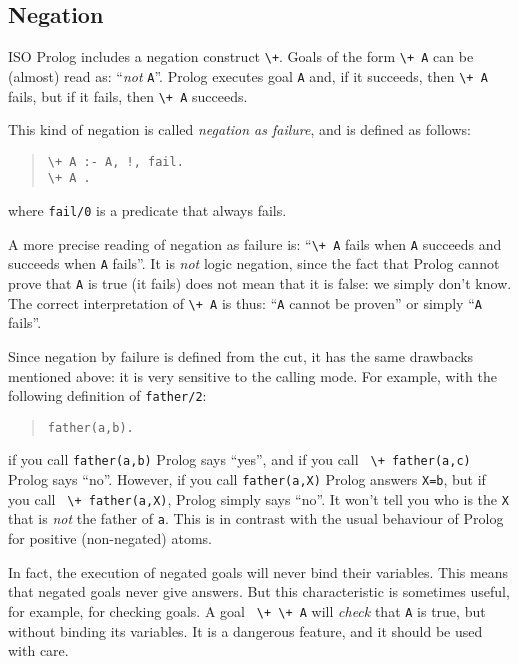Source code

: 
\subsection{Negation}

ISO Prolog includes a negation construct \verb-\+-. Goals of the form
\verb-\+ A- can be (almost) read as: ``{\em not} \verb+A+''. Prolog
executes goal \verb+A+ and, if it succeeds, then \verb-\+ A- fails,
but if it fails, then \verb-\+ A- succeeds.

This kind of negation is called {\em negation as failure}, and is
defined as follows:
\begin{quote}
\begin{verbatim}
\+ A :- A, !, fail.
\+ A .
\end{verbatim}
\end{quote}
%
where \verb+fail/0+ is a predicate that always fails.

A more precise reading of negation as failure is: ``\verb-\+ A-
fails when \verb+A+ succeeds and succeeds when \verb+A+ fails''.
It is {\em not} logic negation, since the fact that Prolog cannot prove
that \verb+A+ is true (it fails) does not mean that it is false: we
simply don't know. The correct interpretation of \verb-\+ A- is thus:
``\verb+A+ cannot be proven'' or simply ``\verb+A+ fails''.

Since negation by failure is defined from the cut, it has the same
drawbacks mentioned above: it is very sensitive to the calling
mode. For example, with the following definition of \verb+father/2+:
\begin{quote}
\begin{verbatim}
father(a,b).
\end{verbatim}
\end{quote}
%
if you call \verb+father(a,b)+ Prolog says ``yes'', and if you call
\verb- \+ father(a,c)- Prolog says ``no''. However, if you call
\verb+father(a,X)+ Prolog answers \verb+X=b+, but if you call
\verb- \+ father(a,X)-, Prolog simply says ``no''. It won't tell
you who is the \verb+X+ that is {\em not} the father of \verb+a+. This
is in contrast with the usual behaviour of Prolog for positive
(non-negated) atoms.

In fact, the execution of negated goals will never bind their
variables. This means that negated goals never give answers. But this
characteristic is sometimes useful, for example, for checking goals. A goal
\verb- \+ \+ A- will {\em check} that \verb+A+ is true, but without
binding its variables. It is a dangerous feature, and it should
be used with care.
:::
Return the full listing exactly as it appears above, without its pictures.

Source code

: 
\subsection{Negation}

ISO Prolog includes a negation construct \verb-\+-. Goals of the form
\verb-\+ A- can be (almost) read as: ``{\em not} \verb+A+''. Prolog
executes goal \verb+A+ and, if it succeeds, then \verb-\+ A- fails,
but if it fails, then \verb-\+ A- succeeds.

This kind of negation is called {\em negation as failure}, and is
defined as follows:
\begin{quote}
\begin{verbatim}
\+ A :- A, !, fail.
\+ A .
\end{verbatim}
\end{quote}
%
where \verb+fail/0+ is a predicate that always fails.

A more precise reading of negation as failure is: ``\verb-\+ A-
fails when \verb+A+ succeeds and succeeds when \verb+A+ fails''.
It is {\em not} logic negation, since the fact that Prolog cannot prove
that \verb+A+ is true (it fails) does not mean that it is false: we
simply don't know. The correct interpretation of \verb-\+ A- is thus:
``\verb+A+ cannot be proven'' or simply ``\verb+A+ fails''.

Since negation by failure is defined from the cut, it has the same
drawbacks mentioned above: it is very sensitive to the calling
mode. For example, with the following definition of \verb+father/2+:
\begin{quote}
\begin{verbatim}
father(a,b).
\end{verbatim}
\end{quote}
%
if you call \verb+father(a,b)+ Prolog says ``yes'', and if you call
\verb- \+ father(a,c)- Prolog says ``no''. However, if you call
\verb+father(a,X)+ Prolog answers \verb+X=b+, but if you call
\verb- \+ father(a,X)-, Prolog simply says ``no''. It won't tell
you who is the \verb+X+ that is {\em not} the father of \verb+a+. This
is in contrast with the usual behaviour of Prolog for positive
(non-negated) atoms.

In fact, the execution of negated goals will never bind their
variables. This means that negated goals never give answers. But this
characteristic is sometimes useful, for example, for checking goals. A goal
\verb- \+ \+ A- will {\em check} that \verb+A+ is true, but without
binding its variables. It is a dangerous feature, and it should
be used with care.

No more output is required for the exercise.